As we strive to make our layouts
larger and more realistic in representation of the prototypes we see,
remember or imagine - a number of techniques and schemes are utilized.
Smiles were introduced in the late 50's as a means of providing scale speeds and distances to our layouts. The use of switch lists, way bills, and other control forms provide prototypical operations and a sense of purpose to our trains.
Adherence to a specific prototype,
its details and surroundings impart a feeling of "correctness" and sets the
stage for both the trains and their operational behavior. So too, we look to
impart more prototypical modeling in the use of lighter rail size, thinner
wheel contours, larger frogs and radius curves and functionally scale
couplers in our quest for realism and operation.
Helpers are employed in simulated
and real grade situations. Multi-unit consists are used to haul unit trains
and fast freight loads. Conversely, a small switcher handles a few car task
on the local. In fact, only a single car behind a Doodlebug is common even
though the engine could (in our model version) easily haul 10 cars or more.

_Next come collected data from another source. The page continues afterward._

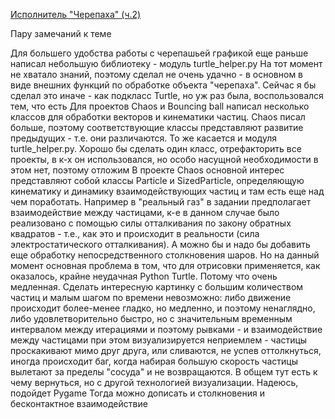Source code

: [Исполнитель "Черепаха" (ч.2)](http://cs.mipt.ru/python/lessons/lab3.html)
 
Пару замечаний к теме
 
Для большего удобства работы с черепашьей графикой еще раньше написал небольшую библиотеку - модуль turtle_helper.py
На тот момент не хватало знаний, поэтому сделал не очень удачно - в основном в виде внешних функций по обработке объекта "черепаха". Сейчас я бы сделал это иначе - как подкласс Turtle, но уж раз была, воспользовался тем, что есть
Для проектов Chaos и Bouncing ball написал несколько классов для обработки векторов и кинематики частиц.
Chaos писал больше, поэтому соответствующие классы представляют развитие предыдущих - т.е. они различаются. То же касается и модуля turtle_helper.py.
Хорошо бы сделать один класс, отрефакторить все проекты, в к-х он использовался, но особо насущной необходимости в этом нет, поэтому отложим
В проекте Chaos основной интерес представляют собой классы Particle и SizedParticle, определяющую кинематику и динамику взаимодействующих частиц и там есть еще над чем поработать.
Например в "реальный газ" в задании предполагает взаимодействие между частицами, к-е в данном случае было реализовано с помощью силы отталкивания по закону обратных квадратов - т.е., как это и происходит в реальности (сила электростатического отталкивания). 
А можно бы и надо бы добавить еще обработку непосредственного столкновения шаров.
Но на данный момент основная проблема в том, что для отрисовки применяется, как оказалось, крайне неудачная Python Turtle. Потому что очень медленная.
Сделать интересную картинку с большим количеством частиц и малым шагом по времени невозможно: либо движение происходит более-менее гладко, но медленно, и поэтому ненаглядно, 
либо удовлетворительно быстро, но с значительным временным интервалом между итерациями и поэтому рывками - и взаимодействие между частицами при этом визуализируется неприемлем - частицы проскакивают мимо друг друга, или сливаются, не успев оттолкнуться, иногда происходит баг, когда набирая большую скорость частицы вылетают за пределы "сосуда" и не возвращаются.
В общем тут есть к чему вернуться, но с другой технологией визуализации. Надеюсь, подойдет Pygame
Тогда можно дописать и столкновения и бесконтактное взаимодействие
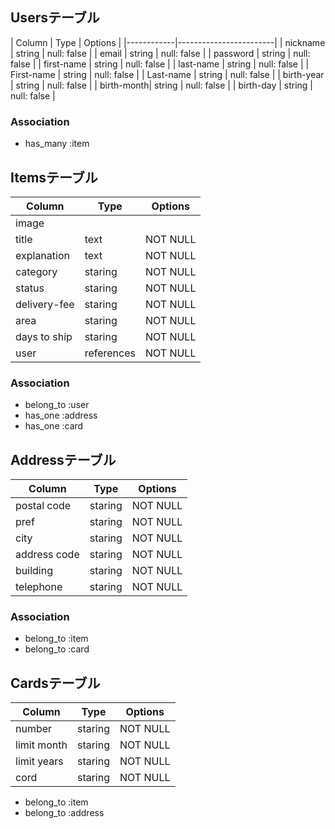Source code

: 
## Usersテーブル

| Column     | Type    | Options      |
|------------|------------------------|
| nickname   | string  | null: false  |
| email      | string  | null: false  |
| password   | string  | null: false  |
| first-name | string  | null: false  |
| last-name  | string  | null: false  |
| First-name | string  | null: false  |
| Last-name  | string  | null: false  |
| birth-year | string  | null: false  |
| birth-month| string  | null: false  |
| birth-day  | string  | null: false  |

### Association

- has_many :item

## Itemsテーブル

| Column      | Type          | Options  |
|-------------|---------------|----------|
| image       |               |          |
| title       | text          | NOT NULL |
| explanation | text          | NOT NULL |
| category    | staring       | NOT NULL |
| status      | staring       | NOT NULL |
| delivery-fee| staring       | NOT NULL |
| area        | staring       | NOT NULL |
| days to ship| staring       | NOT NULL |
| user        | references    | NOT NULL |

### Association

- belong_to :user
- has_one :address
- has_one :card

## Addressテーブル

| Column       | Type     | Options  |
|--------------|----------|----------|
| postal code  | staring  | NOT NULL |
| pref         | staring  | NOT NULL |
| city         | staring  | NOT NULL |
| address code | staring  | NOT NULL |
| building     | staring  | NOT NULL |
| telephone    | staring  | NOT NULL |

### Association

- belong_to :item
- belong_to :card

## Cardsテーブル

| Column      | Type    | Options  |
|-------------|---------|----------|
| number      | staring | NOT NULL |
| limit month | staring | NOT NULL |
| limit years | staring | NOT NULL |
| cord        | staring | NOT NULL |

- belong_to :item
- belong_to :address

As each train is made up and blocked in a yard the appropriate motive power is matched by the tonnage and grade requirements of the terrain; real or modeled. I added 2 charts to make this job easier: a conversion to 40 ton cars (as originally stipulated in the handbook) and a 100 ton chart for ease of use. Just count the number of cars in your train and determine, based on your layouts grades and track speed requirements, if the motive power selected is capable of handling the cars required.
Let's suppose for example that your layout has moderate grades of 1.5% and one mining section with a grade of 3.0% grade. When flat switching in the yard at under 10 miles per hour any size cut of cars we possibly model (over 55 cars of 100 tons each) is within the realm of the prototype's ability to move them.
But, what happens as we get out on the mainline? As speed increases and the grade increases there is a sharp decline in car hauling capacity. Our moderate grade of 1.5% allows for only three 100 ton cars or up to seven 40 ton cars at 15 miles an hour.
Allowing for partially loaded
and totally empty cars, it appears that the "short" train lengths we model
of 10-15 cars is just about right. The introduction of model grades above 2%
decreases the number of cars drastically so that very short trains (3-5
cars) or the use of helpers are required.